大国王女の謀略で婚約破棄され 追放になった小国王子は、 ほのぼのとした日常を望む最強魔法使いでした。

克全

第138話大公の思惑

「これは最高の機会かもしれぬな」
「魔王陛下を見殺しになされるのですか?」
「魔界は弱肉強食が掟だ。異界からの侵略者に殺されるようでは、魔界の王に相応しくあるまい」
「それはよいのでございますが、侵入者が魔界に居座って玉座を望んだら、大公殿下はどうなされるのでございますか?」
「もちろん倒す。そのための準備をしておる」
「眷属の方々に用意させている、攻撃魔法陣でございますか?」
「そうだ」
「侵入者が現れてから描いたにしては、あまりに大きく複雑ではありませんか?」
「分かっていて聞くな」
「魔王陛下を殺すために、前々から用意されていたのですね」
「今さらそれを確認してどうする」
「私も協力させて頂きたいのです」
「今から魔法陣に参加したいと言うのか?」
「はい」
「邪魔だな」
「そこをまげてお願いいたします」
「途中で裏切られては、せっかくの魔法陣がダメになる。味方して余に忠誠を示したいと言うのであれば、独自で魔王か侵入者を攻撃してみせろ」
「分かりました。
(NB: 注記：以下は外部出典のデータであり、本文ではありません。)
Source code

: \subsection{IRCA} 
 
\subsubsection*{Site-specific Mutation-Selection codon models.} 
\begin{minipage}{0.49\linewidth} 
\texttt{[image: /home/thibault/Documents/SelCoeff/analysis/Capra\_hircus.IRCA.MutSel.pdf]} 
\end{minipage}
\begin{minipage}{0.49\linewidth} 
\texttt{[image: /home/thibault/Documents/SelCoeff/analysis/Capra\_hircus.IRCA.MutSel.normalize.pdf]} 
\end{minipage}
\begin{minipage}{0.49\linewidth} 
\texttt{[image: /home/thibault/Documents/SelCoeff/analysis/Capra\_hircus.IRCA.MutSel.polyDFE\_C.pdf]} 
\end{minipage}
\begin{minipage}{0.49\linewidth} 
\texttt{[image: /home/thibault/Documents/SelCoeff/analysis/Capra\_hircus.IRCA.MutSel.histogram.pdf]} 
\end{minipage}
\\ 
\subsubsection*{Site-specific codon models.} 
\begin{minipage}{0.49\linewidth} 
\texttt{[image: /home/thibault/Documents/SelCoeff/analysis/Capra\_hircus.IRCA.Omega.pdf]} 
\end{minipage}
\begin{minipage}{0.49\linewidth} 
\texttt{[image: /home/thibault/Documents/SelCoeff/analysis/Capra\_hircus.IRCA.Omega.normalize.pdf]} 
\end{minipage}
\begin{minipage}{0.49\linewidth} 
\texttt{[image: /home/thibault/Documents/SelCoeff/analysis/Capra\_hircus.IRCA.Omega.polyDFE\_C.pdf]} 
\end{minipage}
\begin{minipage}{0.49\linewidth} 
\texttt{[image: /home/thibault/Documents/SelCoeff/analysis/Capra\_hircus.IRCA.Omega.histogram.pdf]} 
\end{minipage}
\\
いまからではあまり大規模な魔法陣を作ることはできませんが、少しでも忠誠を示せるように、努力いたします」
「好きにするがよい。ただし邪魔をするようなら容赦はせんぞ!」
「重々承知しております」
魔界では、魔王に成り代わる野望を持っていた大公が、ダイの侵攻を好機ととらえ、かねてから用意していた反乱に踏み切る決意を固めていた。
同じように、少しでも勢力を広げたいと思っていた野心家の魔族が、魔王に忠誠を示すのではなく、反魔王派に付いて立場を大逆転させようとしていた。
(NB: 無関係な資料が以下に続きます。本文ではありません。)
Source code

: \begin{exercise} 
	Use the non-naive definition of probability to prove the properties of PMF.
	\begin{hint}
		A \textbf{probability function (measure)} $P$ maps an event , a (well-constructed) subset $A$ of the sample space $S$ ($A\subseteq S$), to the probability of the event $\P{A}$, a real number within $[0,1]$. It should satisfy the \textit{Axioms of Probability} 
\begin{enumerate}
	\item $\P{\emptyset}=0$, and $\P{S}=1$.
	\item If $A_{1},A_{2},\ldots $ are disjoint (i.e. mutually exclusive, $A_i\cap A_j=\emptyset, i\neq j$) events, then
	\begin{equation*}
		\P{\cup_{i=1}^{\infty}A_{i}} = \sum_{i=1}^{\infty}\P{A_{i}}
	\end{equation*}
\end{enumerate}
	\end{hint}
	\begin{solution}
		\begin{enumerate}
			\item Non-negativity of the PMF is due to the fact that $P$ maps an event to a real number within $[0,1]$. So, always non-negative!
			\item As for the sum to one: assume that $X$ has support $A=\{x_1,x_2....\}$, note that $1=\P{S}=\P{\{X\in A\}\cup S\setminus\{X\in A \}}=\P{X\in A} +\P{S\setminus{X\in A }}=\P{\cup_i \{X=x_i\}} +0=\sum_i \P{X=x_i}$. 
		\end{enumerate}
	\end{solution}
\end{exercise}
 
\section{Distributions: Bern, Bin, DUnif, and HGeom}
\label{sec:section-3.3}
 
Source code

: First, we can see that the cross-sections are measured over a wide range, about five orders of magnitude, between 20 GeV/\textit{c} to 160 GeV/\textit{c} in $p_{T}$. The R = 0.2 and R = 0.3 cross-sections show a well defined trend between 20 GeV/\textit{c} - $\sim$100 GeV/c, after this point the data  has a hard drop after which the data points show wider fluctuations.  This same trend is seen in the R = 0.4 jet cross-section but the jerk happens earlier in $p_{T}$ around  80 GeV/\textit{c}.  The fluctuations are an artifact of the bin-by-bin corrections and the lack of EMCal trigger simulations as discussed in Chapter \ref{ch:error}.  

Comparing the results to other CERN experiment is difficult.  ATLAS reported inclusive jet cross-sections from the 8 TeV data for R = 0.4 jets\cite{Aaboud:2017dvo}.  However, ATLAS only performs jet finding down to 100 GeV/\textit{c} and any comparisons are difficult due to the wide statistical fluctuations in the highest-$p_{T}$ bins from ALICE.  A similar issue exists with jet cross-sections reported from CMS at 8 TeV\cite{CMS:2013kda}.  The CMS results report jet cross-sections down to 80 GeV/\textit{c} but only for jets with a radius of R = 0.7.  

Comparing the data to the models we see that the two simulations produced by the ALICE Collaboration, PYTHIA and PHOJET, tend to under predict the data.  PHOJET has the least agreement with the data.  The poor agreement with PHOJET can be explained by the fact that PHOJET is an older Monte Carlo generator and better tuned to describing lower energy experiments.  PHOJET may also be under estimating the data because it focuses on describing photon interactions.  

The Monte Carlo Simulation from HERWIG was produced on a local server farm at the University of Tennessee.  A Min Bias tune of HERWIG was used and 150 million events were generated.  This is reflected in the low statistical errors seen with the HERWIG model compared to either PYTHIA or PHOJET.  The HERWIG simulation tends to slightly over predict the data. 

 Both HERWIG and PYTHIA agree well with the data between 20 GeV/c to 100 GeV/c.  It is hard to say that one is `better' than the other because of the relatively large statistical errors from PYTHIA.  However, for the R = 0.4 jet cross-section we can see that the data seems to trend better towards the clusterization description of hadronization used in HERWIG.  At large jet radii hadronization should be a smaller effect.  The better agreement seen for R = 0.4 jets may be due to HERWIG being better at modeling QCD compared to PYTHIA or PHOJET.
それは魔王に近い魔族が、魔王の命令に従いダイを討伐に向かい、なす術もなく虐殺されていく数が増えると、同じように数を増やしていった。
そして魔王に成り代わろうとしている大公は、以前から準備していた魔法陣を急いで起動状態にしようとしていたが、その目標は魔王城に定められていた。
普段なら大公の魔力では、眷属全てを動員して魔法陣を発動させても、魔王の魔力で敷かれた魔王城を護る防御結界を破壊することはできない。
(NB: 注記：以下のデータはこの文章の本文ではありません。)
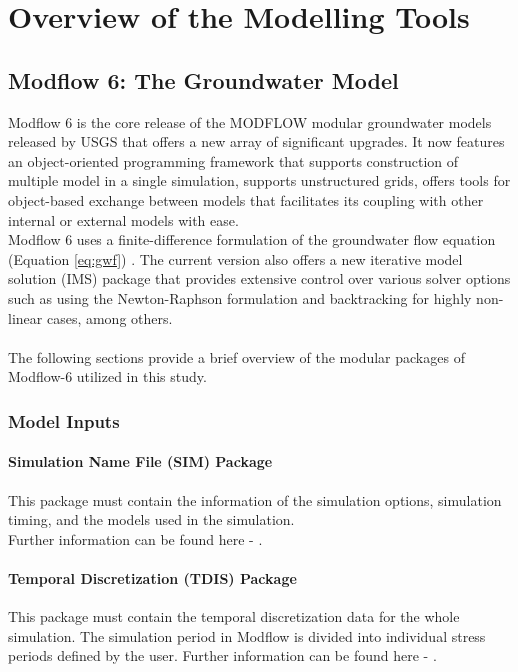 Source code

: \chapter{Overview of the Modelling Tools}
\label{models}

\section{Modflow 6: The Groundwater Model}
\label{mf6}
Modflow 6 is the  core release of the MODFLOW modular groundwater models released by USGS that offers a new array of significant upgrades. It now features an object-oriented programming framework \cite{Hughes2017} that supports construction of multiple model in a single simulation, supports unstructured grids, offers tools for object-based exchange between models that facilitates its coupling with other internal or external models with ease.
\\
Modflow 6 uses a finite-difference formulation of the groundwater flow equation (Equation \ref{eq:gwf}) \cite{Langevin2017}. The current version also offers a new iterative model solution (IMS) package that provides extensive control over various solver options such as using the Newton-Raphson formulation and backtracking for highly non-linear cases, among others.
\\ \\
The following sections provide a brief overview of the modular packages of Modflow-6 utilized in this study.

\subsection{Model Inputs}
\subsubsection*{Simulation Name File (SIM) Package}
This package must contain the information of the simulation options, simulation timing, and the models used in the simulation.
\\
Further information can be found here - \cite[p.~6]{USGS2018}.

\subsubsection*{Temporal Discretization (TDIS) Package}
This package must contain the temporal discretization data for the whole simulation. The simulation period in Modflow is divided into individual stress periods defined by the user.
Further information can be found here - \cite[p.~9]{USGS2018}.

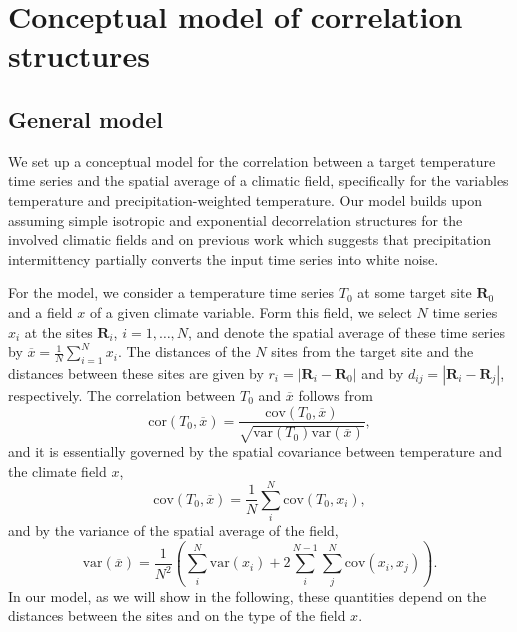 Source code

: \documentclass[cp, manuscript]{copernicus}
\begin{document}
\section{Conceptual model of correlation structures}
\label{app:concept.model}

\subsection{General model}
\label{app:concept.model.general}

We set up a conceptual model for the correlation between a target temperature
time series and the spatial average of a climatic field, specifically for the
variables temperature and precipitation-weighted temperature. Our model builds
upon assuming simple isotropic and exponential decorrelation structures for the
involved climatic fields and on previous work which suggests that precipitation
intermittency partially converts the input time series into white noise.

For the model, we consider a temperature time series $T_0$ at some target site
$\mathbf{R}_0$ and a field $x$ of a given climate variable. Form this field, we
select $N$ time series $x_i$ at the sites $\mathbf{R}_i$, $i=1,\dotsc,N$, and
denote the spatial average of these time series by
$\overline{x}=\frac{1}{N}\sum_{i=1}^{N}{x_i}$. The distances of the $N$ sites
from the target site and the distances between these sites are given by
$r_i=|\mathbf{R}_i-\mathbf{R}_0|$ and by $d_{ij}=|{\mathbf{R}_i-\mathbf{R}_j}|$,
respectively. The correlation between $T_0$ and $\overline{x}$ follows from
%
\begin{equation}
\label{eq:corr.general}
\mathrm{cor}(T_0,\overline{x})=\frac
{\mathrm{cov}(T_0,\overline{x})}
{\sqrt{\mathrm{var}(T_0)\mathrm{var}(\overline{x})}},
\end{equation}
and it is essentially governed by the spatial covariance between temperature and
the climate field $x$,
%
\begin{equation}
\label{eq:cov.general}
\mathrm{cov}(T_0,\overline{x})=
\frac{1}{N}\sum_{i}^{N}{\mathrm{cov}(T_0,x_i)},
\end{equation}
%
and by the variance of the spatial average of the field,
\begin{equation}
\label{eq:var.general}
\mathrm{var}(\overline{x})=
\frac{1}{N^2}\left(
\sum_{i}^{N}{\mathrm{var}(x_i)} +
2\sum_{i}^{N-1}\sum_{j}^{N}{\mathrm{cov}(x_i,x_j)}
\right).
\end{equation}
%
In our model, as we will show in the following, these quantities depend on the
distances between the sites and on the type of the field $x$.
\end{document}
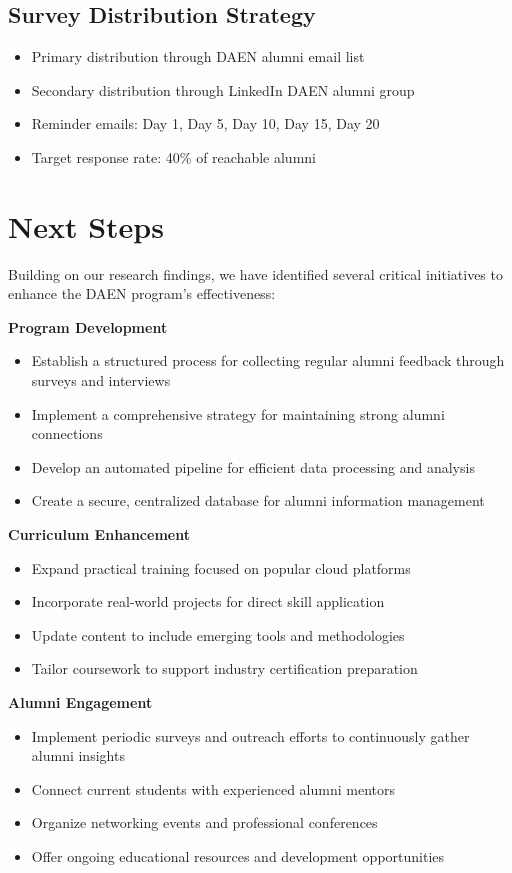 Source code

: \documentclass[12pt,a4paper]{article}
\begin{document}
\subsection{Survey Distribution Strategy}
\begin{itemize}
    \item Primary distribution through DAEN alumni email list
    \item Secondary distribution through LinkedIn DAEN alumni group
    \item Reminder emails: Day 1, Day 5, Day 10, Day 15, Day 20
    \item Target response rate: 40\% of reachable alumni
\end{itemize}

\newpage

\section{Next Steps}
Building on our research findings, we have identified several critical initiatives to enhance the DAEN program's effectiveness:

\noindent\textbf{Program Development}
\begin{itemize}
\item Establish a structured process for collecting regular alumni feedback through surveys and interviews
\item Implement a comprehensive strategy for maintaining strong alumni connections
\item Develop an automated pipeline for efficient data processing and analysis
\item Create a secure, centralized database for alumni information management
\end{itemize}
\textbf{Curriculum Enhancement}
\begin{itemize}
\item Expand practical training focused on popular cloud platforms
\item Incorporate real-world projects for direct skill application
\item Update content to include emerging tools and methodologies
\item Tailor coursework to support industry certification preparation
\end{itemize}
\textbf{Alumni Engagement}
\begin{itemize}
\item Implement periodic surveys and outreach efforts to continuously gather alumni insights
\item Connect current students with experienced alumni mentors
\item Organize networking events and professional conferences
\item Offer ongoing educational resources and development opportunities
\end{itemize}
\end{document}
そして魔王城の結界を破れないような攻撃力では、魔王を殺すことなど絶対にできない。
だが今の魔王は、ルイの反撃を受けて大きなダメージを受けており、防御の為に魔力も使い切っていた。
新たに侵入してきたダイが魔王城の防御結界を破壊してくれれば、大公にも魔王を殺すチャンスがあるかもしれないのだ。
いや、ダイが魔王と死戦を演じれば、ダイも魔王も著しく傷つく可能性が高い。
そうなれば、ダイと魔王の双方を一度に殺してしまう事が可能だと、反魔王派の大公は考えていたのだ。
大公が、今が一番の好機だと考える理由は、魔王派の有力な王子や大公が、ダイによって皆殺しにされかけているからだ。
魔王を殺した後で当然生じるであろう、新魔王の座をかけた戦いで、有力な対抗相手になるはずの王子や大公が、すでに皆殺しに近い状態になっているのだ。